- **Provided entries**:

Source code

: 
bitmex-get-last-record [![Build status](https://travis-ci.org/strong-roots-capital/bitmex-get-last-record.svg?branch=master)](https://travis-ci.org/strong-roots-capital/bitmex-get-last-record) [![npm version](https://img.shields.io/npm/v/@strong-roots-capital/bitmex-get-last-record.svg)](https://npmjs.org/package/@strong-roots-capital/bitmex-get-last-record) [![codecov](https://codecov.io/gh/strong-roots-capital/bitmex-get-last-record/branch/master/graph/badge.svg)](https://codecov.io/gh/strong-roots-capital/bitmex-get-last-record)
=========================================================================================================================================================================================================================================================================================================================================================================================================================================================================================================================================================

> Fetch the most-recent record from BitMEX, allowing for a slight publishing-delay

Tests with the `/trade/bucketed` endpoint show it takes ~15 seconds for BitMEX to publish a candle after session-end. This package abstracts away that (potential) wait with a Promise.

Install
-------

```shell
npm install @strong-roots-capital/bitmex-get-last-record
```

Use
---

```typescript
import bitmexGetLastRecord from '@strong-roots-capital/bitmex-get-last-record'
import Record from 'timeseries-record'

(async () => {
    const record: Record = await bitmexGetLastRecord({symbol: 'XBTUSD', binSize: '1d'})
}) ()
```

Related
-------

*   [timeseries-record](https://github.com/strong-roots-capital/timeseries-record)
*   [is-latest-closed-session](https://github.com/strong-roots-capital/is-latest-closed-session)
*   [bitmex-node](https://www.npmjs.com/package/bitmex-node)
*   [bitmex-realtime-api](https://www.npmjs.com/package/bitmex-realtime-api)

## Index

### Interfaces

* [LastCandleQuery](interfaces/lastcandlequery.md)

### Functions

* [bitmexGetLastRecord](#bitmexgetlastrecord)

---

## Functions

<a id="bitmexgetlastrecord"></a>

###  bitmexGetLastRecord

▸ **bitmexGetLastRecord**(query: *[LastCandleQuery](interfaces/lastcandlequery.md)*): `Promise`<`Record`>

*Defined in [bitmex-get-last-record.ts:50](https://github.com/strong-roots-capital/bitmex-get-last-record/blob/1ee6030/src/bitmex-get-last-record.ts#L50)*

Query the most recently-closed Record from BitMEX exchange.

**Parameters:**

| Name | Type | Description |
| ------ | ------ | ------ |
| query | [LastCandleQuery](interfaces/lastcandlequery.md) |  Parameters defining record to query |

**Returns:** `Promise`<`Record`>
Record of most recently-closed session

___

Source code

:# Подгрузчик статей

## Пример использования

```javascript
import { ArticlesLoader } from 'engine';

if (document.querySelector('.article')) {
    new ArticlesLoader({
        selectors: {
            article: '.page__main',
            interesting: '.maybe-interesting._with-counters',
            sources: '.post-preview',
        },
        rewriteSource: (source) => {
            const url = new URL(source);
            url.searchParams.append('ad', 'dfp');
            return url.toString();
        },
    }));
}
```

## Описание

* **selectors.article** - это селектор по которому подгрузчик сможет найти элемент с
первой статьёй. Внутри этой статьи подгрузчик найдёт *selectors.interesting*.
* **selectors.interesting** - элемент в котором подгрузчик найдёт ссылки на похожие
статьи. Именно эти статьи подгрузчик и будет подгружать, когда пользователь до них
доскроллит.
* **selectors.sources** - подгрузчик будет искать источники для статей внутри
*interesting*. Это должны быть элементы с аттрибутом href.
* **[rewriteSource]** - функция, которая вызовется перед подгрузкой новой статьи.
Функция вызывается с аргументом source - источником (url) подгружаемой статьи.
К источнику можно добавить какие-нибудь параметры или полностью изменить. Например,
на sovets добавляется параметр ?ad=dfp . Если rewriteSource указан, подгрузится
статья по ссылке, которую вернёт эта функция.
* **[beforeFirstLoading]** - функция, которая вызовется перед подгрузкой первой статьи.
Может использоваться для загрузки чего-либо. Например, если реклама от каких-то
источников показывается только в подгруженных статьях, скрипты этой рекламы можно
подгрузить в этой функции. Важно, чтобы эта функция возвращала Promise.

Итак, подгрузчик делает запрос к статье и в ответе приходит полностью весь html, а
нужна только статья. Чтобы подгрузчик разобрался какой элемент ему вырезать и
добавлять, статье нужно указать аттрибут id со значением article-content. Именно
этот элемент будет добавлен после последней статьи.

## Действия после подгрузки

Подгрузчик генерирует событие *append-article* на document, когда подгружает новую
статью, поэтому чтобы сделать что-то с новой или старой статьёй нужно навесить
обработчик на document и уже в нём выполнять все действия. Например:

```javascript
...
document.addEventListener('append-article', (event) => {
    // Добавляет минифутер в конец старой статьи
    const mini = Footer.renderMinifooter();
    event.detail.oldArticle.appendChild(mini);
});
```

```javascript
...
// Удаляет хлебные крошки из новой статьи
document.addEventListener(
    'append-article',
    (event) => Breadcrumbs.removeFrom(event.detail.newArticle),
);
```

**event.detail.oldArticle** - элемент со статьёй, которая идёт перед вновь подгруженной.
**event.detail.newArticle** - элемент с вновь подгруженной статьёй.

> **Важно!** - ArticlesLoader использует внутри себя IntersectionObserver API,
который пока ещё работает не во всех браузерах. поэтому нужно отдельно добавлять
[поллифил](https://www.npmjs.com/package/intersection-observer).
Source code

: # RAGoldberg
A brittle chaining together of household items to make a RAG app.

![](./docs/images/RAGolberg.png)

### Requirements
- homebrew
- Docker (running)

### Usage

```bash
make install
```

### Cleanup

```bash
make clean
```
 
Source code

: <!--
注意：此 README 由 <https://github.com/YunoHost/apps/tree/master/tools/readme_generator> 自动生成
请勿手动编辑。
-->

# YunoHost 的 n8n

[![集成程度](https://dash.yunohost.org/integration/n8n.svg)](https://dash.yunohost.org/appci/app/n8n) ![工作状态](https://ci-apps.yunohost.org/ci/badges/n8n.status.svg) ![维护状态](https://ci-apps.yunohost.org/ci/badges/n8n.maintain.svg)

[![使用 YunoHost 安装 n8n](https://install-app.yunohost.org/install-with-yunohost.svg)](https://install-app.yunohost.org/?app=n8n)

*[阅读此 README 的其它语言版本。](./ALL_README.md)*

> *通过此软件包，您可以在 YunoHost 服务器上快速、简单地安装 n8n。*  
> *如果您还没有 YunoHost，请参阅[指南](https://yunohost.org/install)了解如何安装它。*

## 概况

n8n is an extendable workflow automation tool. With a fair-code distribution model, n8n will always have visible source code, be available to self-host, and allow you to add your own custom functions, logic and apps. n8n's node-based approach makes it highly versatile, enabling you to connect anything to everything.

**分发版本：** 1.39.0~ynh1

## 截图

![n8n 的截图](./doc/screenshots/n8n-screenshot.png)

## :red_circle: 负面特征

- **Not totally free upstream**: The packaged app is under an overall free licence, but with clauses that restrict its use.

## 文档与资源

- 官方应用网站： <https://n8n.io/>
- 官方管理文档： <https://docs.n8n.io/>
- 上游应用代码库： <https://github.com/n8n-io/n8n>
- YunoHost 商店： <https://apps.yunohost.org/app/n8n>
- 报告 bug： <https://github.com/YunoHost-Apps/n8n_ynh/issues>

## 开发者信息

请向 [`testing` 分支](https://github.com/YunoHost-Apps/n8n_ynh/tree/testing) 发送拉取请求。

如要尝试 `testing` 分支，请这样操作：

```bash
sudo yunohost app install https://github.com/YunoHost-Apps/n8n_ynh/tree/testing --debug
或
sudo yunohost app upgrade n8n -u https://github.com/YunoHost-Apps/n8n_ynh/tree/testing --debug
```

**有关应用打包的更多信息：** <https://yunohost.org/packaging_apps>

- **Work instruction**:
Write the entries again, exactly as they stand.

- **Answer to this problem**:
Source code

: 
bitmex-get-last-record [![Build status](https://travis-ci.org/strong-roots-capital/bitmex-get-last-record.svg?branch=master)](https://travis-ci.org/strong-roots-capital/bitmex-get-last-record) [![npm version](https://img.shields.io/npm/v/@strong-roots-capital/bitmex-get-last-record.svg)](https://npmjs.org/package/@strong-roots-capital/bitmex-get-last-record) [![codecov](https://codecov.io/gh/strong-roots-capital/bitmex-get-last-record/branch/master/graph/badge.svg)](https://codecov.io/gh/strong-roots-capital/bitmex-get-last-record)
=========================================================================================================================================================================================================================================================================================================================================================================================================================================================================================================================================================

> Fetch the most-recent record from BitMEX, allowing for a slight publishing-delay

Tests with the `/trade/bucketed` endpoint show it takes ~15 seconds for BitMEX to publish a candle after session-end. This package abstracts away that (potential) wait with a Promise.

Install
-------

```shell
npm install @strong-roots-capital/bitmex-get-last-record
```

Use
---

```typescript
import bitmexGetLastRecord from '@strong-roots-capital/bitmex-get-last-record'
import Record from 'timeseries-record'

(async () => {
    const record: Record = await bitmexGetLastRecord({symbol: 'XBTUSD', binSize: '1d'})
}) ()
```

Related
-------

*   [timeseries-record](https://github.com/strong-roots-capital/timeseries-record)
*   [is-latest-closed-session](https://github.com/strong-roots-capital/is-latest-closed-session)
*   [bitmex-node](https://www.npmjs.com/package/bitmex-node)
*   [bitmex-realtime-api](https://www.npmjs.com/package/bitmex-realtime-api)

## Index

### Interfaces

* [LastCandleQuery](interfaces/lastcandlequery.md)

### Functions

* [bitmexGetLastRecord](#bitmexgetlastrecord)

---

## Functions

<a id="bitmexgetlastrecord"></a>

###  bitmexGetLastRecord

▸ **bitmexGetLastRecord**(query: *[LastCandleQuery](interfaces/lastcandlequery.md)*): `Promise`<`Record`>

*Defined in [bitmex-get-last-record.ts:50](https://github.com/strong-roots-capital/bitmex-get-last-record/blob/1ee6030/src/bitmex-get-last-record.ts#L50)*

Query the most recently-closed Record from BitMEX exchange.

**Parameters:**

| Name | Type | Description |
| ------ | ------ | ------ |
| query | [LastCandleQuery](interfaces/lastcandlequery.md) |  Parameters defining record to query |

**Returns:** `Promise`<`Record`>
Record of most recently-closed session

___

Source code

:# Подгрузчик статей

## Пример использования

```javascript
import { ArticlesLoader } from 'engine';

if (document.querySelector('.article')) {
    new ArticlesLoader({
        selectors: {
            article: '.page__main',
            interesting: '.maybe-interesting._with-counters',
            sources: '.post-preview',
        },
        rewriteSource: (source) => {
            const url = new URL(source);
            url.searchParams.append('ad', 'dfp');
            return url.toString();
        },
    }));
}
```

## Описание

* **selectors.article** - это селектор по которому подгрузчик сможет найти элемент с
первой статьёй. Внутри этой статьи подгрузчик найдёт *selectors.interesting*.
* **selectors.interesting** - элемент в котором подгрузчик найдёт ссылки на похожие
статьи. Именно эти статьи подгрузчик и будет подгружать, когда пользователь до них
доскроллит.
* **selectors.sources** - подгрузчик будет искать источники для статей внутри
*interesting*. Это должны быть элементы с аттрибутом href.
* **[rewriteSource]** - функция, которая вызовется перед подгрузкой новой статьи.
Функция вызывается с аргументом source - источником (url) подгружаемой статьи.
К источнику можно добавить какие-нибудь параметры или полностью изменить. Например,
на sovets добавляется параметр ?ad=dfp . Если rewriteSource указан, подгрузится
статья по ссылке, которую вернёт эта функция.
* **[beforeFirstLoading]** - функция, которая вызовется перед подгрузкой первой статьи.
Может использоваться для загрузки чего-либо. Например, если реклама от каких-то
источников показывается только в подгруженных статьях, скрипты этой рекламы можно
подгрузить в этой функции. Важно, чтобы эта функция возвращала Promise.

Итак, подгрузчик делает запрос к статье и в ответе приходит полностью весь html, а
нужна только статья. Чтобы подгрузчик разобрался какой элемент ему вырезать и
добавлять, статье нужно указать аттрибут id со значением article-content. Именно
этот элемент будет добавлен после последней статьи.

## Действия после подгрузки

Подгрузчик генерирует событие *append-article* на document, когда подгружает новую
статью, поэтому чтобы сделать что-то с новой или старой статьёй нужно навесить
обработчик на document и уже в нём выполнять все действия. Например:

```javascript
...
document.addEventListener('append-article', (event) => {
    // Добавляет минифутер в конец старой статьи
    const mini = Footer.renderMinifooter();
    event.detail.oldArticle.appendChild(mini);
});
```

```javascript
...
// Удаляет хлебные крошки из новой статьи
document.addEventListener(
    'append-article',
    (event) => Breadcrumbs.removeFrom(event.detail.newArticle),
);
```

**event.detail.oldArticle** - элемент со статьёй, которая идёт перед вновь подгруженной.
**event.detail.newArticle** - элемент с вновь подгруженной статьёй.

> **Важно!** - ArticlesLoader использует внутри себя IntersectionObserver API,
который пока ещё работает не во всех браузерах. поэтому нужно отдельно добавлять
[поллифил](https://www.npmjs.com/package/intersection-observer).
Source code

: # RAGoldberg
A brittle chaining together of household items to make a RAG app.

![](./docs/images/RAGolberg.png)

### Requirements
- homebrew
- Docker (running)

### Usage

```bash
make install
```

### Cleanup

```bash
make clean
```
 
Source code

: <!--
注意：此 README 由 <https://github.com/YunoHost/apps/tree/master/tools/readme_generator> 自动生成
请勿手动编辑。
-->

# YunoHost 的 n8n

[![集成程度](https://dash.yunohost.org/integration/n8n.svg)](https://dash.yunohost.org/appci/app/n8n) ![工作状态](https://ci-apps.yunohost.org/ci/badges/n8n.status.svg) ![维护状态](https://ci-apps.yunohost.org/ci/badges/n8n.maintain.svg)

[![使用 YunoHost 安装 n8n](https://install-app.yunohost.org/install-with-yunohost.svg)](https://install-app.yunohost.org/?app=n8n)

*[阅读此 README 的其它语言版本。](./ALL_README.md)*

> *通过此软件包，您可以在 YunoHost 服务器上快速、简单地安装 n8n。*  
> *如果您还没有 YunoHost，请参阅[指南](https://yunohost.org/install)了解如何安装它。*

## 概况

n8n is an extendable workflow automation tool. With a fair-code distribution model, n8n will always have visible source code, be available to self-host, and allow you to add your own custom functions, logic and apps. n8n's node-based approach makes it highly versatile, enabling you to connect anything to everything.

**分发版本：** 1.39.0~ynh1

## 截图

![n8n 的截图](./doc/screenshots/n8n-screenshot.png)

## :red_circle: 负面特征

- **Not totally free upstream**: The packaged app is under an overall free licence, but with clauses that restrict its use.

## 文档与资源

- 官方应用网站： <https://n8n.io/>
- 官方管理文档： <https://docs.n8n.io/>
- 上游应用代码库： <https://github.com/n8n-io/n8n>
- YunoHost 商店： <https://apps.yunohost.org/app/n8n>
- 报告 bug： <https://github.com/YunoHost-Apps/n8n_ynh/issues>

## 开发者信息

请向 [`testing` 分支](https://github.com/YunoHost-Apps/n8n_ynh/tree/testing) 发送拉取请求。

如要尝试 `testing` 分支，请这样操作：

```bash
sudo yunohost app install https://github.com/YunoHost-Apps/n8n_ynh/tree/testing --debug
或
sudo yunohost app upgrade n8n -u https://github.com/YunoHost-Apps/n8n_ynh/tree/testing --debug
```

**有关应用打包的更多信息：** <https://yunohost.org/packaging_apps>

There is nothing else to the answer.